Il grido delle foreste

Il grido di aiuto delle foreste è impresso nell'Arca dei suoni originari di David Monacchi (edito da Mondadori), docente di musica elettroacustica presso il conservatorio "Gioacchino Rossini" di Pesaro, membro del Global Sustainable Soundscape Network e dell'International Society of Ecoacoustics. Monacchi, anche lui musicista sensibile ai temi ambientali, ha sentito la necessità impellente di intervenire sul tema: "Sempre più insistentemente ho iniziato a pensare che avrei dovuto fare qualcosa di utile con la mia professione in uno scenario che cominciava a percepirsi serio e devastante e che contemplava deforestazione, cambiamenti climatici e riduzione drammatica degli habitat della biodiversità.
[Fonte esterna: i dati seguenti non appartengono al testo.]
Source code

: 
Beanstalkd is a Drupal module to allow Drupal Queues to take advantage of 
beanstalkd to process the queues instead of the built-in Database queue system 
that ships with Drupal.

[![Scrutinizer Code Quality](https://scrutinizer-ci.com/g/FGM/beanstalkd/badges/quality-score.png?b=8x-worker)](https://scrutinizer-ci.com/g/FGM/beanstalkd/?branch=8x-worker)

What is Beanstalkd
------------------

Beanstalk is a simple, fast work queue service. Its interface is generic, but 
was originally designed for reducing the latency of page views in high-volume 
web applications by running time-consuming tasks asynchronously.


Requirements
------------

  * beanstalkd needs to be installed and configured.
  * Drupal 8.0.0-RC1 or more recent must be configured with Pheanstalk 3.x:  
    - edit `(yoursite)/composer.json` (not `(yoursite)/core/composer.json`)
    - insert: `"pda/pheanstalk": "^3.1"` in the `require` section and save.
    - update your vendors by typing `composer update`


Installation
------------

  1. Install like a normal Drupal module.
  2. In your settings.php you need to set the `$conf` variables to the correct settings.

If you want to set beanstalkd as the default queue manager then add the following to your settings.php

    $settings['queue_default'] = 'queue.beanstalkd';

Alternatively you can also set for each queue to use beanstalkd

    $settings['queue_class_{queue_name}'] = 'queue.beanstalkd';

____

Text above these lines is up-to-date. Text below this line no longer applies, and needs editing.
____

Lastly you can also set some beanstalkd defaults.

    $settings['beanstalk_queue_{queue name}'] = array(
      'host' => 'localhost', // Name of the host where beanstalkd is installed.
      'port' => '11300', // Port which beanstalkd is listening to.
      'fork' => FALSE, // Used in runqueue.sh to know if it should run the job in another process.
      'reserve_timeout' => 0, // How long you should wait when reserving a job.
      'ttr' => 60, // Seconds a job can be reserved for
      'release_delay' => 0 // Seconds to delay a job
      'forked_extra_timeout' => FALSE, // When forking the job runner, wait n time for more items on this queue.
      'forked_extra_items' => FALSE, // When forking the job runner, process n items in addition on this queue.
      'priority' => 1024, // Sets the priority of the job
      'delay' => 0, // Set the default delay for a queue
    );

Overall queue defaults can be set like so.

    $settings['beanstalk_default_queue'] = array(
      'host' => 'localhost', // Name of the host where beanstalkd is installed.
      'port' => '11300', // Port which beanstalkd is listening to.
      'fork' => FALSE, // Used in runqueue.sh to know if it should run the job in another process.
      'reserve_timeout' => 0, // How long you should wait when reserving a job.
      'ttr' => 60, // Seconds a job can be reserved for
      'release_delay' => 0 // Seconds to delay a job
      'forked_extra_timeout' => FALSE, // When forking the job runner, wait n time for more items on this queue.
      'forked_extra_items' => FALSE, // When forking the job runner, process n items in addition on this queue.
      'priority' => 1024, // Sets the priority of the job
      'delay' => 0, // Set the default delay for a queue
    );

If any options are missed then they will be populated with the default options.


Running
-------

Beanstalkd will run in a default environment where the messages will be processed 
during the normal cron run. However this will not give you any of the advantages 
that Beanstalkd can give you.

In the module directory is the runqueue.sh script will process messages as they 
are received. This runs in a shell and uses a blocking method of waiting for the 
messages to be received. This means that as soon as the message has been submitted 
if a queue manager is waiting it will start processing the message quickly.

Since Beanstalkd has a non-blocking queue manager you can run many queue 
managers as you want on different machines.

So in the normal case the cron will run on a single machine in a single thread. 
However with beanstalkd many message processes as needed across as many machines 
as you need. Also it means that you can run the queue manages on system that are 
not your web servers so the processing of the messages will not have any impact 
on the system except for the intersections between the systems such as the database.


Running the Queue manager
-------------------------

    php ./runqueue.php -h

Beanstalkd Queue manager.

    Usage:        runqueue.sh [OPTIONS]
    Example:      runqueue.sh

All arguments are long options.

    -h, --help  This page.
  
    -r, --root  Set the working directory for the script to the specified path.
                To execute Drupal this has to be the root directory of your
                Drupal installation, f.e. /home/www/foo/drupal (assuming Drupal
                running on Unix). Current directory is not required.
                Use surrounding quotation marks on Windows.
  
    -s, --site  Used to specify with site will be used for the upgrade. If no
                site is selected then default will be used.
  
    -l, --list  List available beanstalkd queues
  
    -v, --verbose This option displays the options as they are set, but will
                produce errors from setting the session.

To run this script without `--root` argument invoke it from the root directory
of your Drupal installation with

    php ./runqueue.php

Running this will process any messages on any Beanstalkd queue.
Così è nato il progetto 'Fragments of extinction', l'idea di registrare e immagazzinare in Amazzonia, Borneo, Centro Africa, Equador e nelle più remote foreste pluviali del mondo pezzi sonori del sistema naturale per le future generazioni": un lavoro analizzato e pubblicato nei giorni scorsi nella prestigiosa rivista scientifica americana PNAS (Proceedings of the National Academy of Sciences - https://www.pnas.org/content/116/26/12580 ), una delle tre riviste scientifiche più importanti al mondo.
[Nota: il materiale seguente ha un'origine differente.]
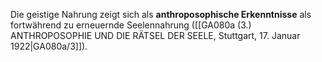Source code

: 
Die geistige Nahrung zeigt sich als **anthroposophische Erkenntnisse** als fortwährend zu erneuernde Seelennahrung ([[GA080a (3.) ANTHROPOSOPHIE UND DIE RÄTSEL DER SEELE, Stuttgart, 17. Januar 1922|GA080a/3]]).
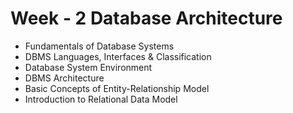 # Week - 2 Database Architecture

- Fundamentals of Database Systems
- DBMS Languages, Interfaces & Classification
- Database System Environment
- DBMS Architecture
- Basic Concepts of Entity-Relationship Model
- Introduction to Relational Data Model
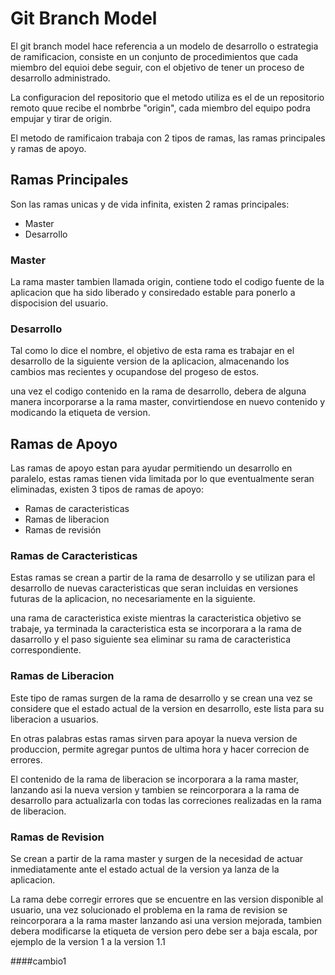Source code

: # Git Branch Model
El git branch model hace referencia a un modelo de desarrollo o estrategia de ramificacion, consiste en un conjunto de procedimientos que cada miembro del equioi debe seguir, con el objetivo de tener un proceso de desarrollo administrado.

La configuracion del repositorio que el metodo utiliza es el de un repositorio remoto quue recibe el nombrbe "origin", cada miembro del equipo podra empujar y tirar de origin.

El metodo de ramificaion trabaja con 2 tipos de ramas, las ramas principales y ramas de apoyo.
## Ramas Principales
Son las ramas unicas y de vida infinita, existen 2 ramas principales:
- Master
- Desarrollo
### Master
La rama master tambien llamada origin, contiene todo el codigo fuente de la aplicacion que ha sido liberado y consiredado estable para ponerlo a dispocision del usuario.
### Desarrollo
Tal como lo dice el nombre, el objetivo de esta rama es trabajar en el desarrollo de la siguiente version de la aplicacion, almacenando los cambios mas recientes y ocupandose del progeso de estos.

una vez el codigo contenido en la rama de desarrollo, debera de alguna manera incorporarse a la rama master, convirtiendose en nuevo contenido y modicando la etiqueta de version.
## Ramas de Apoyo
Las ramas de apoyo estan para ayudar permitiendo un desarrollo en paralelo, estas ramas tienen vida limitada por lo que eventualmente seran eliminadas, existen 3 tipos de ramas de apoyo:
- Ramas de caracteristicas
- Ramas de liberacion
- Ramas de revisión
### Ramas de Caracteristicas
Estas ramas se crean a partir de la rama de desarrollo y se utilizan para el desarrollo de nuevas caracteristicas que seran incluidas en versiones futuras de la aplicacion, no necesariamente en la siguiente.

una rama de caracteristica existe mientras la caracteristica objetivo se trabaje, ya terminada la caracteristica esta se incorporara a la rama de dasarrollo y el paso siguiente sea eliminar su rama de caracteristica correspondiente.
### Ramas de Liberacion
Este tipo de ramas surgen de la rama de desarrollo y se crean una vez se considere que el estado actual de la version en desarrollo, este lista para su liberacion a usuarios. 

En otras palabras estas ramas sirven para apoyar la nueva version de produccion, permite agregar puntos de ultima hora y hacer correcion de errores.

El contenido de la rama de liberacion se incorporara a la rama master, lanzando asi la nueva version y tambien se reincorporara a la rama de desarrollo para actualizarla con todas las correciones realizadas en la rama de liberacion.
### Ramas de Revision 
Se crean a partir de la rama master y surgen de la necesidad de actuar inmediatamente ante el estado actual de la version ya lanza de la aplicacion.

La rama debe corregir errores que se encuentre en las version disponible al usuario, una vez solucionado el problema en la rama de revision se reincorporara a la rama master lanzando asi una version mejorada, tambien debera modificarse la etiqueta de version pero debe ser a baja escala, por ejemplo de la version 1 a la version 1.1

####cambio1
Tutta questa ricostruzione è diventata un film, Dusk chorus, il coro al crepuscolo (trailer) e narra la campagna di registrazione del 2016 avvenuta in Amazzonia, nello Parco nazionale dello Yasuni in Ecuador, in un'area ad altissima biodiversità, la più alta esistente sul pianeta. Monacchi in un'intervista su Youtube, insieme alla regista Nika Šaravanja, spiega: "La presenza degli umani è estranea a una foresta primordiale remota e profonda: sono habitat molto sensibili e sicuramente influenzano il sistema delicato nel quale si trovano. Ma durante le 24 ore di registrazione, la maggior parte dell'audio è puro, le apparecchiature sono state lasciate nella foresta e non tutto è stato registrato per il film: così abbiamo potuto essere trasparenti per l'ambiente".

 

Impegnato nella ricognizione sonora del mondo naturale in via di estinzione Monacchi ha creato presso il conservatorio di Pesaro SPACE (www.rossinispace.org), centro di ricerca e produzione musicale per le nuove tecnologie di spazializzazione 3D del suono in cui il visitatore è incanalato attraverso diverse fasi di ascolto, in modo tale che non solo partecipi percettivamente alla meraviglia del contesto, ma apprenda anche della sua organizzazione e del suo gusto l'esperienza estetica, aumentando il senso di connessione con la natura.

"Ogni sistema ha un proprio sistema di suoni organizzato, è un equilibrio. Chi sente questa musica percepisce un suono familiare, ma come può essere familiare il suono di una foresta remota? La familiarità deriva dal fatto che all'interno di questo ecosistema sonico ci sono precise regole di organizzazione dei suoni che entrano in risonanza con la nostra capacità di percepire ordine e equilibrio", afferma Monacchi.

"Si fece silenzio, e risuonarono i primi due accordi della Ciaccona di Bach. Di colpo, con assoluta certezza, seppi di aver trovato il collegamento con quel centro che mi mancava. (.......) Il limpido fraseggio della Ciaccona mi investiva come un vento freddo, spazzando via le nebbie e mostrandomi le gigantesche strutture che fino ad allora mi erano sempre state nascoste. La musica, la filosofia e la religione hanno sempre mostrato, oggi come ai tempi di Platone e di Bach, la via verso l'ordine centrale", scriveva Werner Heisenberg nella sua autobiografia: lui, tra i fondatori della meccanica quantistica e premio Nobel per la fisica nel 1932. Esattamente lo stesso ordine percepito da Krause e Monacchi.